*** Begin section ***
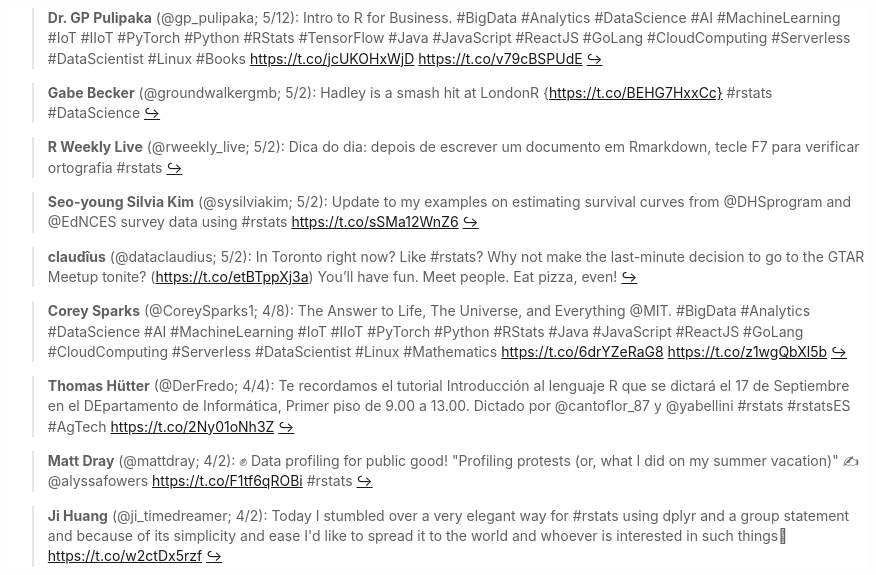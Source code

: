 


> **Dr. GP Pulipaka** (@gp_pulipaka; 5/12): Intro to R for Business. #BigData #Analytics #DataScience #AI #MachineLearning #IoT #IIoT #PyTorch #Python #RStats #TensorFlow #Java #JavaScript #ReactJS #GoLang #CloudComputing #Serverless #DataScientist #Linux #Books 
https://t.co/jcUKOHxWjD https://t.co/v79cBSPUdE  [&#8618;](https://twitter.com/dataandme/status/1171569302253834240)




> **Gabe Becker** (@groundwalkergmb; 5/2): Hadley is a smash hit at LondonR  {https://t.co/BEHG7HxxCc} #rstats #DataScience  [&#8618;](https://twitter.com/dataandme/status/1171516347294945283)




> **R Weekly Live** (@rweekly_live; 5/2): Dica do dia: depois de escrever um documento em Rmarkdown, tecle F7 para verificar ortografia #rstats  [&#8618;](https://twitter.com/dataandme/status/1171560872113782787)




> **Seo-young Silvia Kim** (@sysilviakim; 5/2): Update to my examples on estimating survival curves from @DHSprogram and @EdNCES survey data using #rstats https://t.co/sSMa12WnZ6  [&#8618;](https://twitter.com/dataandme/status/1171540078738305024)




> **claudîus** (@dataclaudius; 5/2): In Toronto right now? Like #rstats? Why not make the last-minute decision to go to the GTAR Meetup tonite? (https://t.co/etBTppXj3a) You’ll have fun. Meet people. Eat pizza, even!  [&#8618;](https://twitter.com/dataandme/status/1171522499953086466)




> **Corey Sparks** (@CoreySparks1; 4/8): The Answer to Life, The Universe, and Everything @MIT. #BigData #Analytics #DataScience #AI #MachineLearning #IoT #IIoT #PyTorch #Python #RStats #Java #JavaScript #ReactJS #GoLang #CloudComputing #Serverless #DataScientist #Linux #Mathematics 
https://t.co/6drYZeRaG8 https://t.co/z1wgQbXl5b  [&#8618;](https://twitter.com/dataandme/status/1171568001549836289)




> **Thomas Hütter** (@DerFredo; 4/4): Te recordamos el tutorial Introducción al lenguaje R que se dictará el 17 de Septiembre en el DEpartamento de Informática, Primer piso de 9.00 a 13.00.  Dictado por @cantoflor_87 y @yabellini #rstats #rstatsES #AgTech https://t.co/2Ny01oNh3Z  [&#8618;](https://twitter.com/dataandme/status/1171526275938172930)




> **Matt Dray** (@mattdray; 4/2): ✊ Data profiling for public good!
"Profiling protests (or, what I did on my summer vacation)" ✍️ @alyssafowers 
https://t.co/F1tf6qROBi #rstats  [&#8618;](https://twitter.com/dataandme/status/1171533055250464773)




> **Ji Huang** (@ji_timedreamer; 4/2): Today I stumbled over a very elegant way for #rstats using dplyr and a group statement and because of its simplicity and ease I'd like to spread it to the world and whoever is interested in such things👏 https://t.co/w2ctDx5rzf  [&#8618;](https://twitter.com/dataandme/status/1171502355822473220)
*** End section ***
*** Begin section ***
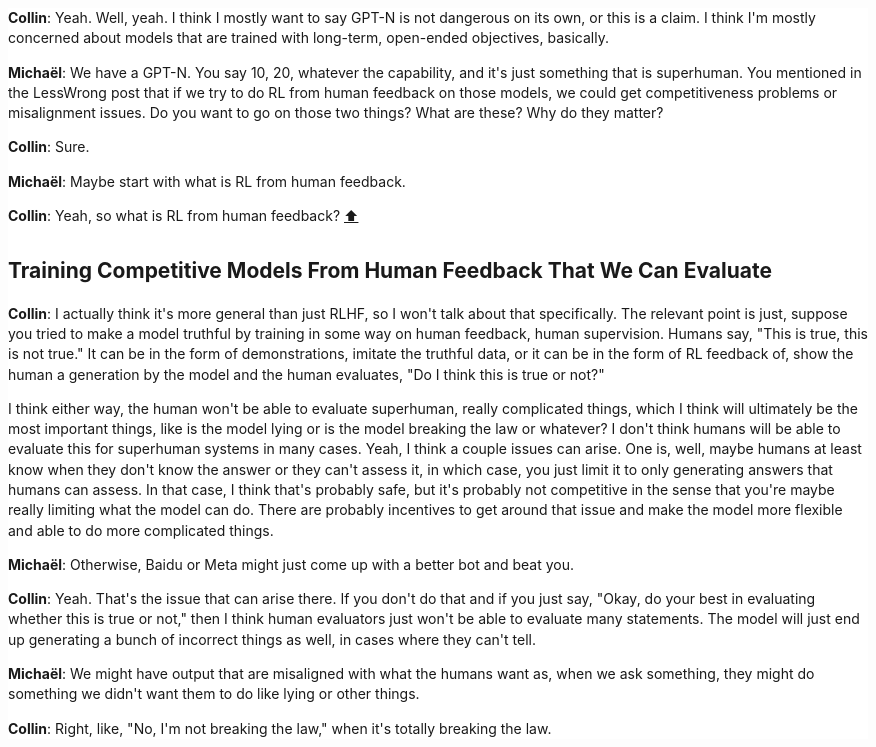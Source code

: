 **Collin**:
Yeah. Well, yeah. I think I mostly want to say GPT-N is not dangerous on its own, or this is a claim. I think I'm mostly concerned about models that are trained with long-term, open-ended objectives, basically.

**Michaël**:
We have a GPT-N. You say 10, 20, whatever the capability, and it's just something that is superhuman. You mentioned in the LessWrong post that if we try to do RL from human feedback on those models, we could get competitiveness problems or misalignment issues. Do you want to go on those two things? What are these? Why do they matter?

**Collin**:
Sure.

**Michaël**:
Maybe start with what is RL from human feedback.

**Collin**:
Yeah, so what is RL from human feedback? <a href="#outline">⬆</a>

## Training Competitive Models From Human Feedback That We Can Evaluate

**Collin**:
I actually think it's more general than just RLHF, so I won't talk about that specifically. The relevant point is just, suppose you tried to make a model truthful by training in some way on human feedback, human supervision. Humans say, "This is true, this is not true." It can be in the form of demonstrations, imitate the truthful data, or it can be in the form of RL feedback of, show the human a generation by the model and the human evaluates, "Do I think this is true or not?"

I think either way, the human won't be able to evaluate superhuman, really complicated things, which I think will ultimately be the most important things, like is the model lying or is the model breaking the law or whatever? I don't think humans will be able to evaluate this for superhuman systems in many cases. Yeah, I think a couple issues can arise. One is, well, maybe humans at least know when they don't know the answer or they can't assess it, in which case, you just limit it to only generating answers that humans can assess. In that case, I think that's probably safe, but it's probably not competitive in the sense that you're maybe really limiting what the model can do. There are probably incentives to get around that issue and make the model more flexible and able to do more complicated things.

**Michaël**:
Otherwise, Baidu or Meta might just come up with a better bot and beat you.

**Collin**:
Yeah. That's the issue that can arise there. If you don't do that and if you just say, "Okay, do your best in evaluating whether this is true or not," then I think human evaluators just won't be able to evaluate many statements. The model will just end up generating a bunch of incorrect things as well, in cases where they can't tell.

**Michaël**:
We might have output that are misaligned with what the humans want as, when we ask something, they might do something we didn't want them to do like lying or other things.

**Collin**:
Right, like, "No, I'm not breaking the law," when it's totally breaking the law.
*** End section ***
*** Begin section ***
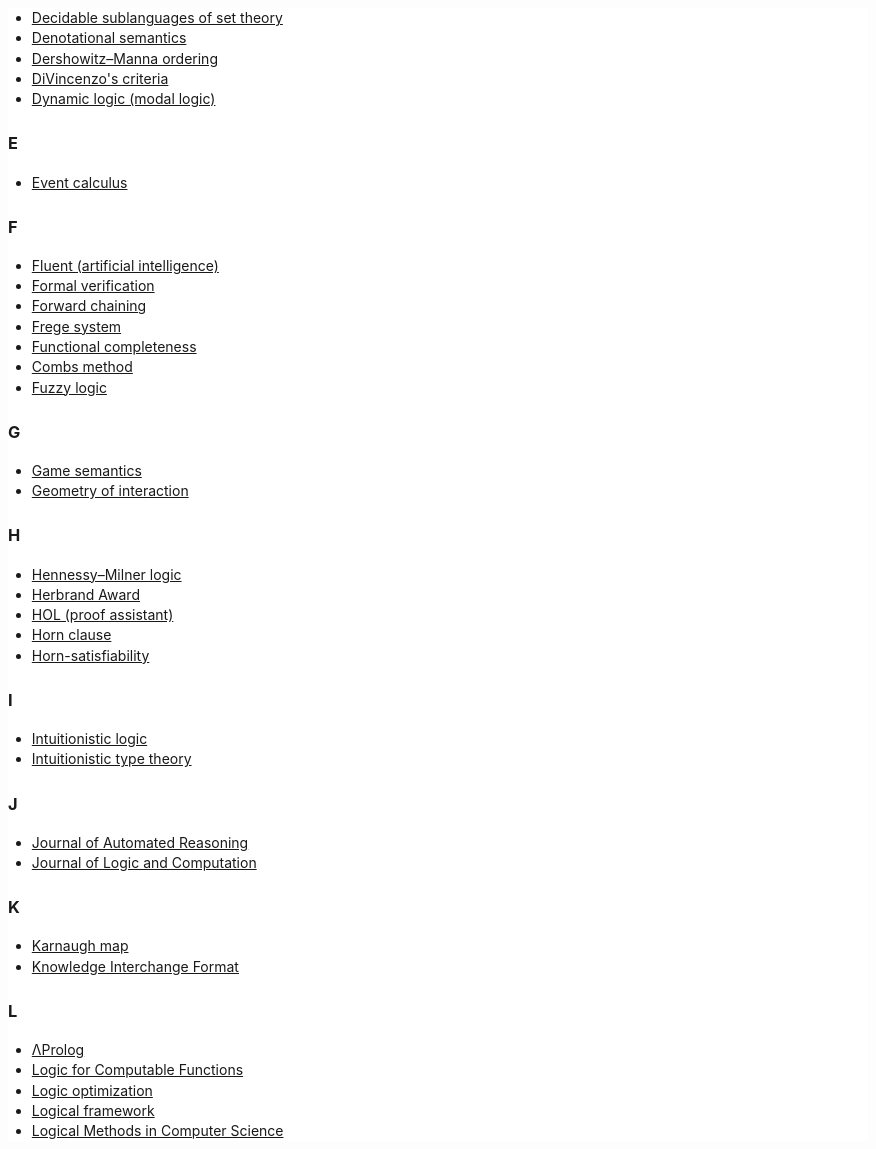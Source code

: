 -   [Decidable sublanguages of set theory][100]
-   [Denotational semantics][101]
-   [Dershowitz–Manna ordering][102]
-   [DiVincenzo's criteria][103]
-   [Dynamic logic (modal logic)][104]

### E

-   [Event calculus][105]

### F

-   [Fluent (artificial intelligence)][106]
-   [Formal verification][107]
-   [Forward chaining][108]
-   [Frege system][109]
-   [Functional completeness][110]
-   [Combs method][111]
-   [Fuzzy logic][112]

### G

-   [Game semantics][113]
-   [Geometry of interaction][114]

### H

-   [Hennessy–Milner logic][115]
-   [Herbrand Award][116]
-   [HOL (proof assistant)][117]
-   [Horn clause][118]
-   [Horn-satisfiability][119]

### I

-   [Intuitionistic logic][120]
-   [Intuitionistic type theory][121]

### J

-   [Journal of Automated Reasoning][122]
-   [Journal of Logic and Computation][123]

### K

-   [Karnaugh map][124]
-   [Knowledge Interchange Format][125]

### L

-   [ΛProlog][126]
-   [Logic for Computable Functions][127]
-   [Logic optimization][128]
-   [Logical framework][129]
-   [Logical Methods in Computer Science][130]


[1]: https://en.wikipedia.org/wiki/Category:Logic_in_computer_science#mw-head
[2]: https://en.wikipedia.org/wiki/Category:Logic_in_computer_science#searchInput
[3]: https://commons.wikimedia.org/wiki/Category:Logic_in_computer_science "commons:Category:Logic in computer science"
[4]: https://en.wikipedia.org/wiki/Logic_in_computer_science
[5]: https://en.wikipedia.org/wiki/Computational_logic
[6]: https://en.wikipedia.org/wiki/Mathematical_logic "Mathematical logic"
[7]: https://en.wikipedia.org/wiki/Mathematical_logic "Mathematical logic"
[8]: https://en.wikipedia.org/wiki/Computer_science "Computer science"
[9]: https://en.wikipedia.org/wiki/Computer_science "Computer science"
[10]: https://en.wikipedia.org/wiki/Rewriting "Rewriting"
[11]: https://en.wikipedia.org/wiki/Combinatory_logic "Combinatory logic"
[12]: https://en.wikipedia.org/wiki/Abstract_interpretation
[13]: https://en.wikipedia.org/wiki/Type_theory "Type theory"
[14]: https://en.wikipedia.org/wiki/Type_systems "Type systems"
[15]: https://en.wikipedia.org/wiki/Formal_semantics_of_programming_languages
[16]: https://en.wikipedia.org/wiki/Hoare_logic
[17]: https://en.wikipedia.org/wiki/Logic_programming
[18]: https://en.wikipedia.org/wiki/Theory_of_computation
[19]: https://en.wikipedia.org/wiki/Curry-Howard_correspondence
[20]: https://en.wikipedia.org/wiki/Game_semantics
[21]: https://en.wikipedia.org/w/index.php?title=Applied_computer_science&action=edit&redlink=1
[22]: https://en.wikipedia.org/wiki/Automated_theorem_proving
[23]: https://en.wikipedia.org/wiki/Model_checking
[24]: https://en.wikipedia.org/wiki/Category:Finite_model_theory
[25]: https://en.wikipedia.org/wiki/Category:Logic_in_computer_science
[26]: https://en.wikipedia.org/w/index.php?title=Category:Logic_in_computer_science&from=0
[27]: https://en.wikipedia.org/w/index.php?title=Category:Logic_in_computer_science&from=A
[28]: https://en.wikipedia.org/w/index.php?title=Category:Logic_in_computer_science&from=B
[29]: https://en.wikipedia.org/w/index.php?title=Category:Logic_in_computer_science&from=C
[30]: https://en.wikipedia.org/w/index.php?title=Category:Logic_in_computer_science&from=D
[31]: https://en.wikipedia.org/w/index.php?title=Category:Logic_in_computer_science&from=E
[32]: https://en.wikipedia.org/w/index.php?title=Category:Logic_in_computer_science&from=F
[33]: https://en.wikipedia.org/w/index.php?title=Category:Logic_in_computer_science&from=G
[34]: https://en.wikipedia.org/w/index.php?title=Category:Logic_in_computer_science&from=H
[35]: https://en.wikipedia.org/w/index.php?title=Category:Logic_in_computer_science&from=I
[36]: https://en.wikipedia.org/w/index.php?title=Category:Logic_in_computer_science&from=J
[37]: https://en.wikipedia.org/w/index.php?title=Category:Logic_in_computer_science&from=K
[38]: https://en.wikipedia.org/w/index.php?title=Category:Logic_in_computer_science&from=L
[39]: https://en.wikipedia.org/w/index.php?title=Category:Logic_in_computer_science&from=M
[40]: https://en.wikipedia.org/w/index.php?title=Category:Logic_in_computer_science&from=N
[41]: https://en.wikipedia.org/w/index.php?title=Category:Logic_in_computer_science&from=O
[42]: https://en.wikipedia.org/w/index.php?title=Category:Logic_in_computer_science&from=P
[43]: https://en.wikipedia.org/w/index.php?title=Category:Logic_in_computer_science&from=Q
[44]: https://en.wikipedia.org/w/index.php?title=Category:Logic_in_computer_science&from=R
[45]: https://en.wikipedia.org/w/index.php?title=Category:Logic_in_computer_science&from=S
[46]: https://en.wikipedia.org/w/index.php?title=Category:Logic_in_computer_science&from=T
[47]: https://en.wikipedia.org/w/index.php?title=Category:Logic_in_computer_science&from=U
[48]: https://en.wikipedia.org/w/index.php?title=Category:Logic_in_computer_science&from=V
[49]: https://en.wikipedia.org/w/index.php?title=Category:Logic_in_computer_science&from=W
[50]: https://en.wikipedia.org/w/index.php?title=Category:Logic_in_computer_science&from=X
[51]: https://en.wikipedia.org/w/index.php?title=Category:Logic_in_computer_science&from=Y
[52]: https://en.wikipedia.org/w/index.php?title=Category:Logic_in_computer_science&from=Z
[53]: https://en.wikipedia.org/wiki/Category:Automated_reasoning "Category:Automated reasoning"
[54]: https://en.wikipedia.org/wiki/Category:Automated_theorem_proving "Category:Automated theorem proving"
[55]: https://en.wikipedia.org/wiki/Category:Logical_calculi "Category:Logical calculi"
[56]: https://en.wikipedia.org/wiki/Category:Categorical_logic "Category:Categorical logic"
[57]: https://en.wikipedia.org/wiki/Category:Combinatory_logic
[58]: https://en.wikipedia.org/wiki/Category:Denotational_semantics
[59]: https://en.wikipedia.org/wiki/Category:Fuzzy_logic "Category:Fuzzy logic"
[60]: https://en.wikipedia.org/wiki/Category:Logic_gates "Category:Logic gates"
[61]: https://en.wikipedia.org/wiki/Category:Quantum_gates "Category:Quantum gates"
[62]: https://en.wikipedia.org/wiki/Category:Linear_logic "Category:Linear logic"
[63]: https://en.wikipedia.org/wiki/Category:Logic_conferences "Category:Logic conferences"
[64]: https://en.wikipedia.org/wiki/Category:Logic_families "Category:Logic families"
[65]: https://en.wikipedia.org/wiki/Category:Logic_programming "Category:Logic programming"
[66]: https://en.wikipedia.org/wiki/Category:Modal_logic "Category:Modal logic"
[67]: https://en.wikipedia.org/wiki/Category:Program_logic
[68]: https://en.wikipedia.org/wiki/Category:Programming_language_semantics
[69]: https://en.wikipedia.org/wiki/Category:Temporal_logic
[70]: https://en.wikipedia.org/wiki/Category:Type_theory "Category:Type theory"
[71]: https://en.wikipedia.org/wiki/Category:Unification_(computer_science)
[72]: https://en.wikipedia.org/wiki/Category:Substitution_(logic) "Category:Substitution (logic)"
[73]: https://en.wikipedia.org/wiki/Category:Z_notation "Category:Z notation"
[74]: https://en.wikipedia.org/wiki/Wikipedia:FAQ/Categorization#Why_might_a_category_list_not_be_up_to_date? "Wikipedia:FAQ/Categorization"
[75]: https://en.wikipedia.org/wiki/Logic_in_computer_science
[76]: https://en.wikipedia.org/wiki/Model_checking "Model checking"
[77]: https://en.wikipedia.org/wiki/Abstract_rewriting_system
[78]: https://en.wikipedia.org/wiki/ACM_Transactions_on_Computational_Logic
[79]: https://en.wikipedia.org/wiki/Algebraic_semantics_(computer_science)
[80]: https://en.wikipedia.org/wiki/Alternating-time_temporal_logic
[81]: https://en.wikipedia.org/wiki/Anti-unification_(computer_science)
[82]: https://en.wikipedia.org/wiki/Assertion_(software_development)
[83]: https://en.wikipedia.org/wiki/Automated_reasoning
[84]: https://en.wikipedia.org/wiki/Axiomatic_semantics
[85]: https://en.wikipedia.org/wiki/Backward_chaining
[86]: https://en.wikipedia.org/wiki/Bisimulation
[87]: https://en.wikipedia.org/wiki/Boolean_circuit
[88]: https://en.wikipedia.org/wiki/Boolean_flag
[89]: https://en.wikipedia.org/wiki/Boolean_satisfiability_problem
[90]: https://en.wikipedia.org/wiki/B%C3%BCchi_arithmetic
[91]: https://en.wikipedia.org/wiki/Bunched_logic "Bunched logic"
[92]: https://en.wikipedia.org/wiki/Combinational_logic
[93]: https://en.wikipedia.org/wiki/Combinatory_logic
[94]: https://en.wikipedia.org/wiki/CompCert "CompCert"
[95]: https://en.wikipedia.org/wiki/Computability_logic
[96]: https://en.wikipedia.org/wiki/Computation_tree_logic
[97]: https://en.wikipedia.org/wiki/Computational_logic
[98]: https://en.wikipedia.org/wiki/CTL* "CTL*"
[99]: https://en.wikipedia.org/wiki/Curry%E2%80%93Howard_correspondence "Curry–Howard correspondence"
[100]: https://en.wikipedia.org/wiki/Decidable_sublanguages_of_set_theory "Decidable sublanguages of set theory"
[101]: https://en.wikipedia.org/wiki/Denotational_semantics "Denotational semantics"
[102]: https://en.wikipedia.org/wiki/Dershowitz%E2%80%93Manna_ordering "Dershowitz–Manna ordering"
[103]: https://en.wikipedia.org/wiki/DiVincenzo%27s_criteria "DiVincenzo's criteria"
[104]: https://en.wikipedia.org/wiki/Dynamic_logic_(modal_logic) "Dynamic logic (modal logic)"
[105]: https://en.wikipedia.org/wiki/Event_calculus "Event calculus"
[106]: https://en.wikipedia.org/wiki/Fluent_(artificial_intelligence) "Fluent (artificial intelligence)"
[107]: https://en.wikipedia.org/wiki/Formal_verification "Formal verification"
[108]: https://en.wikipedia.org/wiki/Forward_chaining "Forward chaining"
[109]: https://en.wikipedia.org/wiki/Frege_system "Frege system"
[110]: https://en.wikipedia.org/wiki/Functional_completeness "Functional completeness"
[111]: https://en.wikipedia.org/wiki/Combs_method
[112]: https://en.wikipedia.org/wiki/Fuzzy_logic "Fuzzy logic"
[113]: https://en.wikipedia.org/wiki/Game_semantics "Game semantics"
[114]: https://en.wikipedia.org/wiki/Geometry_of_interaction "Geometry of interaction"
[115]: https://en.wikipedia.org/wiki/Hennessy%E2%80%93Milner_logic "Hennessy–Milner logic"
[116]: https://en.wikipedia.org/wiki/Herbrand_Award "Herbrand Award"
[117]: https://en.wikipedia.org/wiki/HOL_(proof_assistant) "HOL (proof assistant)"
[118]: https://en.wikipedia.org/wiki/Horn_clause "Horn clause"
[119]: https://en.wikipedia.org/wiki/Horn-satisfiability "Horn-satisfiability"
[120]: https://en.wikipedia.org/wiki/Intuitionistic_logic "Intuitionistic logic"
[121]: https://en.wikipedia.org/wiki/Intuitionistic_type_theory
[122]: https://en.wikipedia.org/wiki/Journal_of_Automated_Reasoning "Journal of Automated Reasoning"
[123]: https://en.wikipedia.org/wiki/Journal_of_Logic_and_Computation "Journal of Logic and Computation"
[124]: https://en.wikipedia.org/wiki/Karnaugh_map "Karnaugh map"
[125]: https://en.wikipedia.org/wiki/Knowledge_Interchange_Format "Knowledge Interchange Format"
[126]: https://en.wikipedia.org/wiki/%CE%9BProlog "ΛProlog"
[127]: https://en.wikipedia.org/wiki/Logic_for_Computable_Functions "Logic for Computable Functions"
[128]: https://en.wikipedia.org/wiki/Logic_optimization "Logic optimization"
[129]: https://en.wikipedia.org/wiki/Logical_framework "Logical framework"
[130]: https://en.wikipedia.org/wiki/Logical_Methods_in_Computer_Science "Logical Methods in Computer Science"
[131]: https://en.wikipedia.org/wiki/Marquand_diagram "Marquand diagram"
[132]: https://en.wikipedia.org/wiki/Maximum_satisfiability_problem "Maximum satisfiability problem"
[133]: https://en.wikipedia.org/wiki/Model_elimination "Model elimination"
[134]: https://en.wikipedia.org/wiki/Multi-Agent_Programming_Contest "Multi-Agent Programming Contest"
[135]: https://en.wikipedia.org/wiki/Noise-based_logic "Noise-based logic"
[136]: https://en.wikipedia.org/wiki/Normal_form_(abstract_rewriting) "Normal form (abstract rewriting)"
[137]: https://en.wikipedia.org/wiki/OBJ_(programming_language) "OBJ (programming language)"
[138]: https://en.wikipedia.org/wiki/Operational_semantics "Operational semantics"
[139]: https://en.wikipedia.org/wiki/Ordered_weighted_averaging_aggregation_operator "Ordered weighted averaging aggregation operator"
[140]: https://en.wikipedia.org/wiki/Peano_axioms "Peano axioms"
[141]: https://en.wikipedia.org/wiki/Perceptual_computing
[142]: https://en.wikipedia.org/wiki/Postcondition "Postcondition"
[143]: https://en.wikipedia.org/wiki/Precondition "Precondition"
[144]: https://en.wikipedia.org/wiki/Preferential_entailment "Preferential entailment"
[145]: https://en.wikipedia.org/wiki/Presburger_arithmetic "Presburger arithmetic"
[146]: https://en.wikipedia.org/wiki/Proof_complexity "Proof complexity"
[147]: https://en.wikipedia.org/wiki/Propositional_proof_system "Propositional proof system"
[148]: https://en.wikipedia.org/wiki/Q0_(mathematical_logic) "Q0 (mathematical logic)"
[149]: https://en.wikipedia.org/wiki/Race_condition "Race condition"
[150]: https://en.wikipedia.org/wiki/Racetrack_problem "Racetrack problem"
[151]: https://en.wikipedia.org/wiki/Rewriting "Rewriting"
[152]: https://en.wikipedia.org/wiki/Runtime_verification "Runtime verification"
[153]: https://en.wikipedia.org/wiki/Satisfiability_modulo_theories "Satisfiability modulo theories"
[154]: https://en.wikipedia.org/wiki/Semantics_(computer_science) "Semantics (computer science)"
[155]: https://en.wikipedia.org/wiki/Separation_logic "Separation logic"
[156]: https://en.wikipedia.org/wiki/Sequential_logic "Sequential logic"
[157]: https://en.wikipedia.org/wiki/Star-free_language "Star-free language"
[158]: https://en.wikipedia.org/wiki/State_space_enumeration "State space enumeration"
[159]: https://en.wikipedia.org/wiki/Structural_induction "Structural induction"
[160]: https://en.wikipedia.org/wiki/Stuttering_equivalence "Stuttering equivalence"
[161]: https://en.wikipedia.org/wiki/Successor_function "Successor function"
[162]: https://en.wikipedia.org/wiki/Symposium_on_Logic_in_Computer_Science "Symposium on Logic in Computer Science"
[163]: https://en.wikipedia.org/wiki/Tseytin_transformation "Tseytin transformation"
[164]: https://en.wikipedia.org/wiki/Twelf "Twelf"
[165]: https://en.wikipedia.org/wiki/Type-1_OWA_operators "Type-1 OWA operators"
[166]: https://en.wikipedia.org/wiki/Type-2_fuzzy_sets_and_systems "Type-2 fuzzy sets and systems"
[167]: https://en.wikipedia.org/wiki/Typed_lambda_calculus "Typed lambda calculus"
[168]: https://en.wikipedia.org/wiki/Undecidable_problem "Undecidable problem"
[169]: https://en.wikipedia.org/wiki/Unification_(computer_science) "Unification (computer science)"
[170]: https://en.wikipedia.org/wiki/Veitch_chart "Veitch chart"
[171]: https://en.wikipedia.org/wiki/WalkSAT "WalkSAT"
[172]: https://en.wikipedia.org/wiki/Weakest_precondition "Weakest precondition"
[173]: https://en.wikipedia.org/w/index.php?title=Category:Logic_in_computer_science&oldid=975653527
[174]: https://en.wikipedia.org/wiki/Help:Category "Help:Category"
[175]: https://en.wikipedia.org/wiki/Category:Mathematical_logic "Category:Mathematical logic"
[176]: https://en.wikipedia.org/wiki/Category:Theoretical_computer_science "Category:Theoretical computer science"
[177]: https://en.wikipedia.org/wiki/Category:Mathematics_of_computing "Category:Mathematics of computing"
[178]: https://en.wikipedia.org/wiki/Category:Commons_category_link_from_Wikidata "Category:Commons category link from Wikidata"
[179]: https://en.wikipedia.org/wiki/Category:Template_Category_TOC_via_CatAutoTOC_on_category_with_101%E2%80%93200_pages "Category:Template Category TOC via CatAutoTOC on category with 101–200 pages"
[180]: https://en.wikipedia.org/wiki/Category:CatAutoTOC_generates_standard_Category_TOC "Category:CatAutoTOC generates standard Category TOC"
*** End section ***
Look through the data above and return each line where the string "Event" occurs.

### [EXERCISE ANSWER]
-   [Event calculus][105]
[105]: https://en.wikipedia.org/wiki/Event_calculus "Event calculus"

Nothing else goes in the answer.